Clifford Possum Tjapaltjarri is an Australian Aboriginal artist. He was born ca 1932 on a creek bed on Napperby Station 200km north west of Alice Springs. He is considered to be one of the most collected and renowned of Australian Aboriginal artists. His paintings are held in numerous galleries and significant collections in Australian and elsewhere, including the National Gallery of Australia, the Kelton Foundation and the Royal Collection.

Possum’s father was Tjatjiti Tjungurrayai and his mother was Long Rose Nangala. After his father’s death in the 1940s his mother married Gwoya Jungarai, better known as ‘One Pound Jimmy’, whose image was used on a well-known Australian postage stamp. Possum’s  brother was Tim Leura Tjapaltjarri  (1929-1984), whose artwork appeared on another stamp.

Clifford Possum Tjapaltjarri was the most famous of the contemporary artists who lived around Papunya, in the Northern Territory’s Western Desert area, when the acrylic painting style (known popularly as “dot art”) was initiated. Geoffrey Bardon came to Papunya in the early 1970s and encouraged the Aboriginal people to put their dreaming stories on canvas, stories which had previously been depicted ephemerally on the ground. Clifford Possum emerged as one of the leaders in this school of painting, which has come to be called the Western Desert Art Movement. Possum was of the Anmatyerre culture-linguistic group from around Alherramp (Laramba) community. He was of the Peltharr skin.

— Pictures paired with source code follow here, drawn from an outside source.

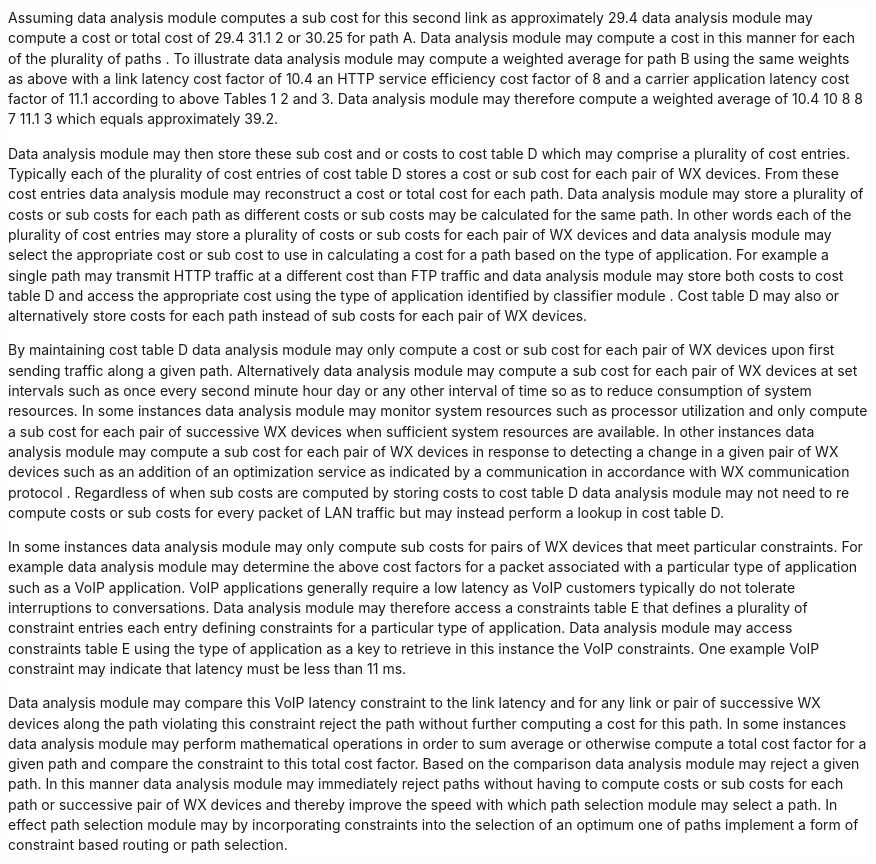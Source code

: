 Assuming data analysis module computes a sub cost for this second link as approximately 29.4 data analysis module may compute a cost or total cost of 29.4 31.1 2 or 30.25 for path A. Data analysis module may compute a cost in this manner for each of the plurality of paths . To illustrate data analysis module may compute a weighted average for path B using the same weights as above with a link latency cost factor of 10.4 an HTTP service efficiency cost factor of 8 and a carrier application latency cost factor of 11.1 according to above Tables 1 2 and 3. Data analysis module may therefore compute a weighted average of 10.4 10 8 8 7 11.1 3 which equals approximately 39.2.

Data analysis module may then store these sub cost and or costs to cost table D which may comprise a plurality of cost entries. Typically each of the plurality of cost entries of cost table D stores a cost or sub cost for each pair of WX devices. From these cost entries data analysis module may reconstruct a cost or total cost for each path. Data analysis module may store a plurality of costs or sub costs for each path as different costs or sub costs may be calculated for the same path. In other words each of the plurality of cost entries may store a plurality of costs or sub costs for each pair of WX devices and data analysis module may select the appropriate cost or sub cost to use in calculating a cost for a path based on the type of application. For example a single path may transmit HTTP traffic at a different cost than FTP traffic and data analysis module may store both costs to cost table D and access the appropriate cost using the type of application identified by classifier module . Cost table D may also or alternatively store costs for each path instead of sub costs for each pair of WX devices.

By maintaining cost table D data analysis module may only compute a cost or sub cost for each pair of WX devices upon first sending traffic along a given path. Alternatively data analysis module may compute a sub cost for each pair of WX devices at set intervals such as once every second minute hour day or any other interval of time so as to reduce consumption of system resources. In some instances data analysis module may monitor system resources such as processor utilization and only compute a sub cost for each pair of successive WX devices when sufficient system resources are available. In other instances data analysis module may compute a sub cost for each pair of WX devices in response to detecting a change in a given pair of WX devices such as an addition of an optimization service as indicated by a communication in accordance with WX communication protocol . Regardless of when sub costs are computed by storing costs to cost table D data analysis module may not need to re compute costs or sub costs for every packet of LAN traffic but may instead perform a lookup in cost table D.

In some instances data analysis module may only compute sub costs for pairs of WX devices that meet particular constraints. For example data analysis module may determine the above cost factors for a packet associated with a particular type of application such as a VoIP application. VoIP applications generally require a low latency as VoIP customers typically do not tolerate interruptions to conversations. Data analysis module may therefore access a constraints table E that defines a plurality of constraint entries each entry defining constraints for a particular type of application. Data analysis module may access constraints table E using the type of application as a key to retrieve in this instance the VoIP constraints. One example VoIP constraint may indicate that latency must be less than 11 ms.

Data analysis module may compare this VoIP latency constraint to the link latency and for any link or pair of successive WX devices along the path violating this constraint reject the path without further computing a cost for this path. In some instances data analysis module may perform mathematical operations in order to sum average or otherwise compute a total cost factor for a given path and compare the constraint to this total cost factor. Based on the comparison data analysis module may reject a given path. In this manner data analysis module may immediately reject paths without having to compute costs or sub costs for each path or successive pair of WX devices and thereby improve the speed with which path selection module may select a path. In effect path selection module may by incorporating constraints into the selection of an optimum one of paths implement a form of constraint based routing or path selection.
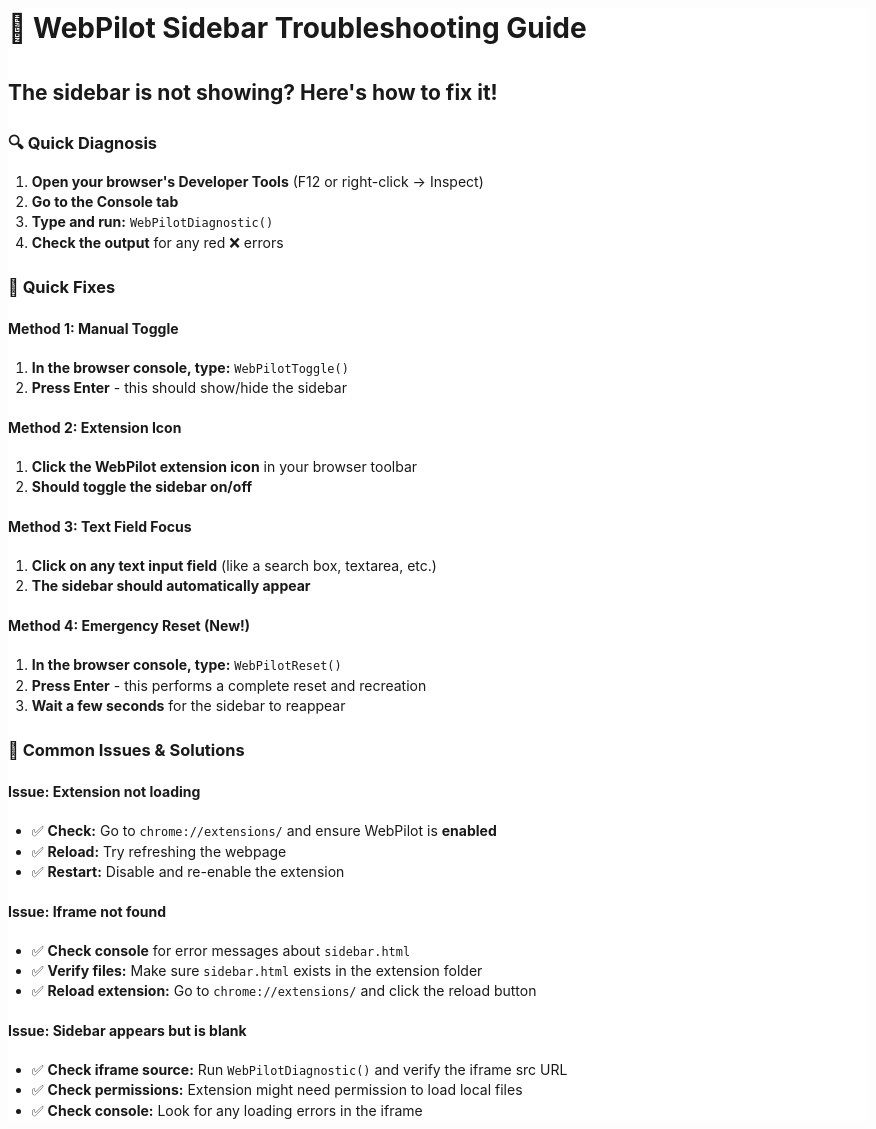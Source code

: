 # 🔧 WebPilot Sidebar Troubleshooting Guide

## The sidebar is not showing? Here's how to fix it!

### 🔍 **Quick Diagnosis**

1. **Open your browser's Developer Tools** (F12 or right-click → Inspect)
2. **Go to the Console tab**
3. **Type and run:** `WebPilotDiagnostic()`
4. **Check the output** for any red ❌ errors

### 🚀 **Quick Fixes**

#### **Method 1: Manual Toggle**

1. **In the browser console, type:** `WebPilotToggle()`
2. **Press Enter** - this should show/hide the sidebar

#### **Method 2: Extension Icon**

1. **Click the WebPilot extension icon** in your browser toolbar
2. **Should toggle the sidebar on/off**

#### **Method 3: Text Field Focus**

1. **Click on any text input field** (like a search box, textarea, etc.)
2. **The sidebar should automatically appear**

#### **Method 4: Emergency Reset (New!)**

1. **In the browser console, type:** `WebPilotReset()`
2. **Press Enter** - this performs a complete reset and recreation
3. **Wait a few seconds** for the sidebar to reappear

### 🐛 **Common Issues & Solutions**

#### **Issue: Extension not loading**

-   ✅ **Check:** Go to `chrome://extensions/` and ensure WebPilot is **enabled**
-   ✅ **Reload:** Try refreshing the webpage
-   ✅ **Restart:** Disable and re-enable the extension

#### **Issue: Iframe not found**

-   ✅ **Check console** for error messages about `sidebar.html`
-   ✅ **Verify files:** Make sure `sidebar.html` exists in the extension folder
-   ✅ **Reload extension:** Go to `chrome://extensions/` and click the reload button

#### **Issue: Sidebar appears but is blank**

-   ✅ **Check iframe source:** Run `WebPilotDiagnostic()` and verify the iframe src URL
-   ✅ **Check permissions:** Extension might need permission to load local files
-   ✅ **Check console:** Look for any loading errors in the iframe
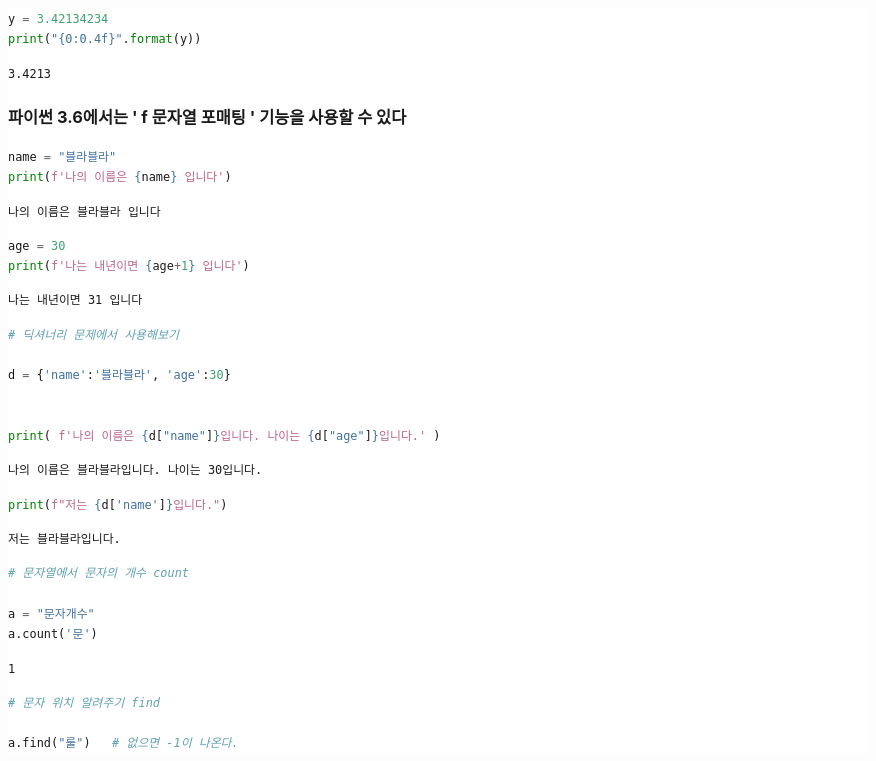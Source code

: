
 ```python
y = 3.42134234
print("{0:0.4f}".format(y))
```

    3.4213


### 파이썬 3.6에서는 ' f 문자열 포매팅 ' 기능을 사용할 수 있다


```python
name = "블라블라"
print(f'나의 이름은 {name} 입니다')
```

    나의 이름은 블라블라 입니다



```python
age = 30
print(f'나는 내년이면 {age+1} 입니다')
```

    나는 내년이면 31 입니다



```python
# 딕셔너리 문제에서 사용해보기 

d = {'name':'블라블라', 'age':30}


print( f'나의 이름은 {d["name"]}입니다. 나이는 {d["age"]}입니다.' )
```

    나의 이름은 블라블라입니다. 나이는 30입니다.



```python
print(f"저는 {d['name']}입니다.")
```

    저는 블라블라입니다.



```python
# 문자열에서 문자의 개수 count 

a = "문자개수"
a.count('문')
```




    1




```python
# 문자 위치 알려주기 find 

a.find("룰")   # 없으면 -1이 나온다.
```
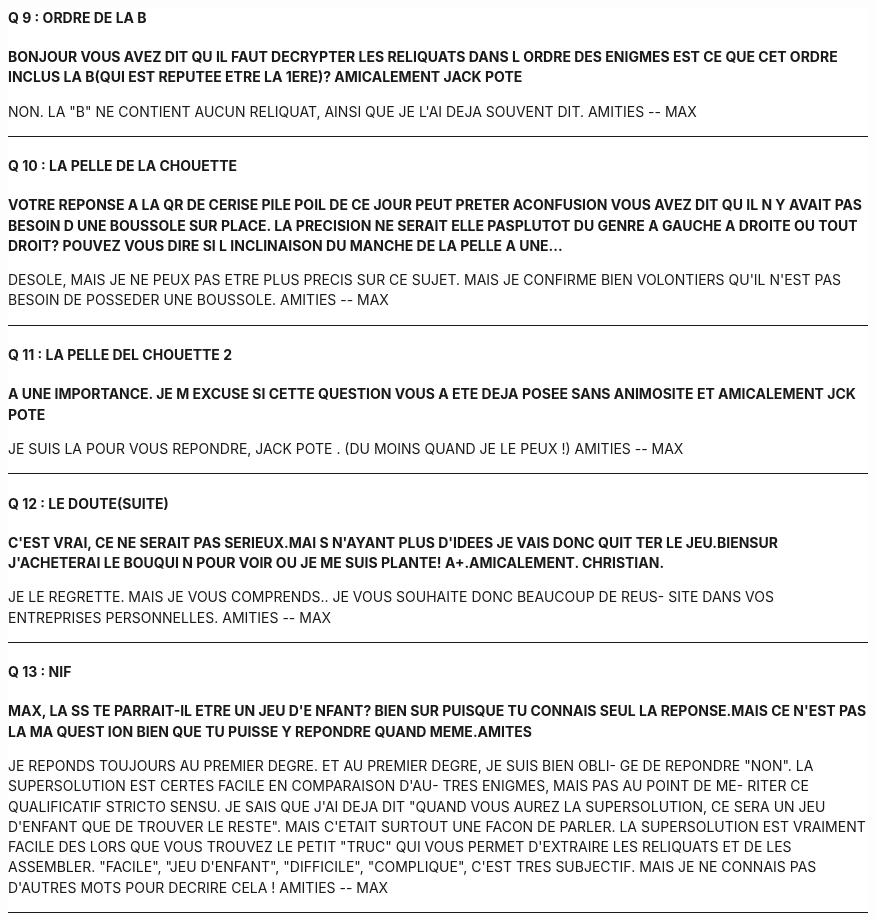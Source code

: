 
#### Q 9 : ORDRE DE LA B

**BONJOUR VOUS AVEZ DIT QU IL FAUT DECRYPTER LES
RELIQUATS DANS L ORDRE DES ENIGMES  EST CE QUE CET ORDRE INCLUS LA B(QUI
 EST REPUTEE ETRE LA 1ERE)? AMICALEMENT     JACK POTE**

NON. LA "B" NE CONTIENT AUCUN RELIQUAT, AINSI QUE JE L'AI DEJA SOUVENT DIT. AMITIES -- MAX

---

#### Q 10 : LA PELLE DE LA CHOUETTE

**VOTRE REPONSE A LA QR DE CERISE PILE POIL DE CE JOUR
PEUT PRETER ACONFUSION VOUS AVEZ DIT QU IL N Y AVAIT PAS  BESOIN D UNE
BOUSSOLE SUR PLACE. LA PRECISION NE SERAIT ELLE PASPLUTOT DU GENRE A
GAUCHE A DROITE OU TOUT DROIT? POUVEZ VOUS DIRE SI L INCLINAISON DU
MANCHE DE LA PELLE A UNE...**

DESOLE, MAIS JE NE PEUX PAS ETRE PLUS PRECIS SUR CE
SUJET. MAIS JE CONFIRME BIEN VOLONTIERS QU'IL N'EST PAS BESOIN DE
POSSEDER UNE BOUSSOLE. AMITIES -- MAX

---

#### Q 11 : LA PELLE DEL CHOUETTE 2

**A UNE IMPORTANCE. JE M EXCUSE SI CETTE QUESTION VOUS A ETE DEJA POSEE SANS ANIMOSITE ET AMICALEMENT       JCK POTE**

JE SUIS LA POUR VOUS REPONDRE, JACK POTE . (DU MOINS QUAND JE LE PEUX !) AMITIES -- MAX

---

#### Q 12 : LE DOUTE(SUITE)

**C'EST VRAI, CE NE SERAIT PAS SERIEUX.MAI S N'AYANT
PLUS D'IDEES JE VAIS DONC QUIT TER LE JEU.BIENSUR J'ACHETERAI LE BOUQUI N
 POUR VOIR OU JE ME SUIS PLANTE! A+.AMICALEMENT. CHRISTIAN.**

JE LE REGRETTE. MAIS JE VOUS COMPRENDS.. JE VOUS
SOUHAITE DONC BEAUCOUP DE REUS- SITE DANS VOS ENTREPRISES PERSONNELLES.
AMITIES -- MAX

---

#### Q 13 : NIF

**MAX, LA SS TE PARRAIT-IL ETRE UN JEU D'E NFANT? BIEN
SUR PUISQUE TU CONNAIS SEUL  LA REPONSE.MAIS CE N'EST PAS LA MA QUEST
ION BIEN QUE TU PUISSE Y REPONDRE QUAND  MEME.AMITES**

JE REPONDS TOUJOURS AU PREMIER DEGRE. ET AU PREMIER
DEGRE, JE SUIS BIEN OBLI- GE DE REPONDRE "NON". LA SUPERSOLUTION EST
CERTES FACILE EN COMPARAISON D'AU- TRES ENIGMES, MAIS PAS AU POINT DE
ME- RITER CE QUALIFICATIF STRICTO SENSU. JE SAIS QUE J'AI DEJA DIT
"QUAND VOUS AUREZ LA SUPERSOLUTION, CE SERA UN JEU
D'ENFANT QUE DE TROUVER LE RESTE". MAIS C'ETAIT SURTOUT UNE FACON DE
PARLER. LA SUPERSOLUTION EST VRAIMENT FACILE DES LORS QUE VOUS TROUVEZ
LE PETIT "TRUC" QUI VOUS PERMET D'EXTRAIRE LES RELIQUATS ET DE LES
ASSEMBLER. "FACILE", "JEU D'ENFANT", "DIFFICILE", "COMPLIQUE", C'EST
TRES SUBJECTIF. MAIS JE NE CONNAIS
PAS D'AUTRES MOTS POUR DECRIRE CELA ! AMITIES -- MAX

---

Clifford Possum Tjapaltjarri received no formal education and spent his early years as a stockman during which time he also became an accomplished wood carver. Whilst in Papunya in early 1970s, he was persuaded to join Geoffrey Bardon’s Papunya Artists group by his brother, Tim Leura Tjapaltjarri. Clifford Possum was a pivotal figure in the development of aboriginal art as we know it today, initially through his refinement of dot art and later via his exploration of increasingly complex and diverse iconography. He is particularly noted for his series of five map style paintings which gave an indigenous perspective of the geography of his country. One of those paintings, “Warlugulong” (1977), recently broke the auction record for Australia aboriginal art, selling for $2.4 million at Sotheby’s.

Chairman of Papunya Tula Artists from 1980 to 1983 and again in the late 1980's, Possum went on to exhibit in Australia and overseas and was awarded the Order of Australia for his services to art and the indigenous community. Clifford Possum Tjapaltjarri led a groundbreaking career and was amongst the vanguard of Indigenous Australian artists to be recognised by the international art world. Like Albert Namatjira before him, Clifford Possum blazed a trail for future generations of Indigenous artists; bridging the gap between Aboriginal art and contemporary Australian art.

Clifford Possum Tjapaltjarri died in 2002 in Alice Springs. His two daughters, Gabriella Possum Nungurayyi and Michelle Possum Nungurayyi, are renowned artists in their own right. There was legal controversy surrounding his burial, as his surviving family and community maintained he wished to be buried in a location different from that specified in his will. He was buried at Yuelamu, which had been the preference of his community and daughters, several weeks after his death.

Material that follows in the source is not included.